Heavy rainfall from storms on 02 May flooded roadways and caused closure throughout Central and East Texas. Four people were rescued from a vehicle stranded in flood water in Rusk County. Flooding was also reported in Waco, where the Fire Department carried out water rescues at multiple locations.
Some roads were closed in the Kansas City area after flooding on 30 April. NWS said that Kansas City recorded 2.99 inches (75.95 mm) of rain in the last 3 days of April.
Surface flooding was reported in North Little Rock, Arkansas, prompting the police to issue a warning drivers.
Captain Stanley says there’s only one thing a driver should do when approaching a flooded roadway. Turn around, don’t drown. https://t.co/rfnb8NggRB
— KETK AnnaLise Coble (@AnnaLiseCoble) May 3, 2019
The storm earlier caused water rescues at multiple locations. With more rain expected tonight & tomorrow, please pay attention. If you can’t see the road in front of you, turn around, don’t drown. pic.twitter.com/EBxy5UakX6
— Waco Fire Department (@WacoTXFire) May 3, 2019
Flash flooding and areal flooding continues across the area right now, with some closed roads.
— NWS Kansas City (@NWSKansasCity) May 1, 2019
The rain we are receiving is causing a lot of flooding around our great City. Please reduce your speed & maintain a safe distance between you & the car in front of you. Remember, If you can't see the lines on the road…Turn around don’t drown! pic.twitter.com/b1Z87bTYNo
— North Little Rock PD (@NLRPD) May 2, 2019
Many rivers throughout the central United States are now close to or above flood stage and parts of the Mississippi River have reached record levels.
Several rivers were already swollen from unusually high snowmelt and heavy rain during March this year. Recent rainfall has caused levels to increase further, a situation predicted by NOAA back in March.

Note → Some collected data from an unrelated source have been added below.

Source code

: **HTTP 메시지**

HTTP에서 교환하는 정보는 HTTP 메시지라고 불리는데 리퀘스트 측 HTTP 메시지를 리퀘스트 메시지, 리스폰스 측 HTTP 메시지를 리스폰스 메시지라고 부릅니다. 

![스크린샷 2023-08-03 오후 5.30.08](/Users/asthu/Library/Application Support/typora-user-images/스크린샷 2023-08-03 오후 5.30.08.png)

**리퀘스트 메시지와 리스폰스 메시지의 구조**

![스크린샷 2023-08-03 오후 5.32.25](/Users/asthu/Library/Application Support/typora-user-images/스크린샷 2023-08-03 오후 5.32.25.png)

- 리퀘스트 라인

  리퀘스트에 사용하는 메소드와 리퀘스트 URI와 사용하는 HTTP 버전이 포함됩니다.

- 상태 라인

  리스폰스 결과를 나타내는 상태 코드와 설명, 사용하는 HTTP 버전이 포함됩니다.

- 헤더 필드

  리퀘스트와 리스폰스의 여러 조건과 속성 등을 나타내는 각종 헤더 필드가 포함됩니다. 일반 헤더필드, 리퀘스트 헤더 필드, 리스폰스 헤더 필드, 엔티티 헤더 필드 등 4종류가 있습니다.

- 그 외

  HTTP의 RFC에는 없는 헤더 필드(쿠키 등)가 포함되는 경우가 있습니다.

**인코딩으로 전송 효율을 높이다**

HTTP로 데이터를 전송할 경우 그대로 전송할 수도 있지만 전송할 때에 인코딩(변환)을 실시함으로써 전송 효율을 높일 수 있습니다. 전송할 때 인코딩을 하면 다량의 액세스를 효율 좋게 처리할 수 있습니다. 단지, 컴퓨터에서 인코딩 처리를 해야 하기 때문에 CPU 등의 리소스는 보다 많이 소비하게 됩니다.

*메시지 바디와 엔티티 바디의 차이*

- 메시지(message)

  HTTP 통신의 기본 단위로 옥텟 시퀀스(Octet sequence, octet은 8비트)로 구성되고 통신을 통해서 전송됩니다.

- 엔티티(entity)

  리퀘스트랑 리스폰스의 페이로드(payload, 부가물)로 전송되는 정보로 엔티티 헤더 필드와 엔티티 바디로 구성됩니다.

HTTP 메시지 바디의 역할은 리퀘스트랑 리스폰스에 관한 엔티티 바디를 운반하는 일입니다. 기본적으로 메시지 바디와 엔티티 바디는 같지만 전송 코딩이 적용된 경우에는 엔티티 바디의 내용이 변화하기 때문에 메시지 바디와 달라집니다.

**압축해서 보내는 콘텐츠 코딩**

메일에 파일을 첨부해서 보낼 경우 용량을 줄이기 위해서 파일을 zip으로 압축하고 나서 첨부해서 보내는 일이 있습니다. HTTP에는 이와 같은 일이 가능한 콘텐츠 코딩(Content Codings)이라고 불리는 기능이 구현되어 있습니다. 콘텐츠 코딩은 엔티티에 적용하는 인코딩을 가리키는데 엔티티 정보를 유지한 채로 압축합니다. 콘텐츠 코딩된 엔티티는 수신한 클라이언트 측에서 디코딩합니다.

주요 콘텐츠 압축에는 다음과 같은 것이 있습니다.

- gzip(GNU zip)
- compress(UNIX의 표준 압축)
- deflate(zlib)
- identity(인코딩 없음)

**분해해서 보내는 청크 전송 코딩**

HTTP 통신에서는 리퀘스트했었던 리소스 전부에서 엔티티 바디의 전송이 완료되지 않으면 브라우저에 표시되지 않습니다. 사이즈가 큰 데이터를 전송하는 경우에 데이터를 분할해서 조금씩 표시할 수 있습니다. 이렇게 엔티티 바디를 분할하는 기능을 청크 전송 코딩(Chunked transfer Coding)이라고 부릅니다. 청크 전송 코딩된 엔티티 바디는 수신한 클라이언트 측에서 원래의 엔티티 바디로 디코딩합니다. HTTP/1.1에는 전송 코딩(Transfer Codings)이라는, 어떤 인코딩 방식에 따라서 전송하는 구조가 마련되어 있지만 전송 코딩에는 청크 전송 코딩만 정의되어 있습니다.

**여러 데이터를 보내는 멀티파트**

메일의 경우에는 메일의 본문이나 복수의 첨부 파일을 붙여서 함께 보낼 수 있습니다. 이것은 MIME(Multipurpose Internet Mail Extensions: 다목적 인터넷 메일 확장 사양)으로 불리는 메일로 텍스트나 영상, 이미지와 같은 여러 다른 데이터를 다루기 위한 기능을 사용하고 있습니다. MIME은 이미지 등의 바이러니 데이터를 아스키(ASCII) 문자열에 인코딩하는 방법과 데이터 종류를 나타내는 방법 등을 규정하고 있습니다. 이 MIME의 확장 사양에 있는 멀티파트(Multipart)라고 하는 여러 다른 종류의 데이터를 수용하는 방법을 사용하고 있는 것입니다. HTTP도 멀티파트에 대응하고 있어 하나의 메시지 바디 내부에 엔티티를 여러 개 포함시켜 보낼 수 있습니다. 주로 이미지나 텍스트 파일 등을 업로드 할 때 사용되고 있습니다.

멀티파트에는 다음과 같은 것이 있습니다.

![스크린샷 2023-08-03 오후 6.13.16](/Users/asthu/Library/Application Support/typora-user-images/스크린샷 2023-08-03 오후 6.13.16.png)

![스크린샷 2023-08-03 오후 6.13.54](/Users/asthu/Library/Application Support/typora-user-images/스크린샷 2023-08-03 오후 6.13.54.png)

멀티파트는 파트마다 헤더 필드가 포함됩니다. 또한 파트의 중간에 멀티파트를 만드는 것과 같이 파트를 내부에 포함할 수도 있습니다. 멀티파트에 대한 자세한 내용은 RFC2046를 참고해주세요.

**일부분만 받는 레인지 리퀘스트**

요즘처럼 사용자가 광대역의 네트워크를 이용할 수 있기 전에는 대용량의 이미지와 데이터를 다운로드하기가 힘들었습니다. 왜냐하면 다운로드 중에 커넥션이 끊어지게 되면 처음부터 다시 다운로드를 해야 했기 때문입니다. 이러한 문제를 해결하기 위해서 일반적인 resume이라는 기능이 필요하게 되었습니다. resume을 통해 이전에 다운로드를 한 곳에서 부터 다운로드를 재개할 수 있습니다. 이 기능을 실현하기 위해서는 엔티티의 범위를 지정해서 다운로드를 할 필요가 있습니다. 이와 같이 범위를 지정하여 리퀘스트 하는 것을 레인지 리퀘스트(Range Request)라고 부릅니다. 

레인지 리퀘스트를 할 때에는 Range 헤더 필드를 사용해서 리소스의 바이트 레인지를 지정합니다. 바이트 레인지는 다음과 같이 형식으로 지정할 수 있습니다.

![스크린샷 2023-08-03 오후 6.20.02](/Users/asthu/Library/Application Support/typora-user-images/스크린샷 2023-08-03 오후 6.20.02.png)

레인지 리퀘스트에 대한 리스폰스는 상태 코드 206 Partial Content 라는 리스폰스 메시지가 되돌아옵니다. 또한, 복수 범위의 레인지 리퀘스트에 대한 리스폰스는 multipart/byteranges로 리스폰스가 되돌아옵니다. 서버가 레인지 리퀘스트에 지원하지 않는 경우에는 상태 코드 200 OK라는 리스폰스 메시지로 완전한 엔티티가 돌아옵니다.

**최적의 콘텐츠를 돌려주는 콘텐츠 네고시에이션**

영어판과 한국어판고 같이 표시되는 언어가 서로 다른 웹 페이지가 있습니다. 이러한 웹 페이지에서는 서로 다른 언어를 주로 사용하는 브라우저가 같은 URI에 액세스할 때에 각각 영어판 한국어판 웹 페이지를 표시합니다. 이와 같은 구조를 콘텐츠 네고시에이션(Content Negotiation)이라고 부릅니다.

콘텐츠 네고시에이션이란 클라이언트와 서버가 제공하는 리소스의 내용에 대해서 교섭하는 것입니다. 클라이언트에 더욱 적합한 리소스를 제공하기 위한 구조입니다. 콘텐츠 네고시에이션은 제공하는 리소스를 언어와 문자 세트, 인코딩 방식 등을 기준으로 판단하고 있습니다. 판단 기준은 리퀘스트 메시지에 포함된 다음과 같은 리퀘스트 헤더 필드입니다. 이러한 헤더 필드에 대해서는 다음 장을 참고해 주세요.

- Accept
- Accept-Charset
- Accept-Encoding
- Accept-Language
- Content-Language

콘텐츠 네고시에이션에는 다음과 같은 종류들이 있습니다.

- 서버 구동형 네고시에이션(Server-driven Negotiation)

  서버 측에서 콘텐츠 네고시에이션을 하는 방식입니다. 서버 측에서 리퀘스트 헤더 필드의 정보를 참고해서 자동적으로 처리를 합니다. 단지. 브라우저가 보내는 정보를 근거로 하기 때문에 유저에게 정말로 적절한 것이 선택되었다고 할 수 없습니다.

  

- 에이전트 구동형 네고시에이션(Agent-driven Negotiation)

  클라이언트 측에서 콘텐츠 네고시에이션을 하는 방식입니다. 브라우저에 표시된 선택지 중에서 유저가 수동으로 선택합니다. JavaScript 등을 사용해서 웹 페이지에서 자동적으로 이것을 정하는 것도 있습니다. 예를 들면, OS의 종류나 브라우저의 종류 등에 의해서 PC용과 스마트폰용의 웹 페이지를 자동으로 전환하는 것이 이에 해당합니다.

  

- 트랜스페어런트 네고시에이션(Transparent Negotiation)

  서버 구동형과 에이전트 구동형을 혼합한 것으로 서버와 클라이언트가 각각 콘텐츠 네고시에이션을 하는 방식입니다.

As of 03 May, there were over 30 locations along the Illinois, Missouri, and Mississippi rivers at or above major flood stage.
Earlier this week a breach of a levee in Davenport, Iowa, flooded part of the downtown area. The Mississippi River at Rock Island (Davenport) climbed to it’s highest ever level of 22.70 feet late on 02 May, beating the previous high of 22.63 set in 1993.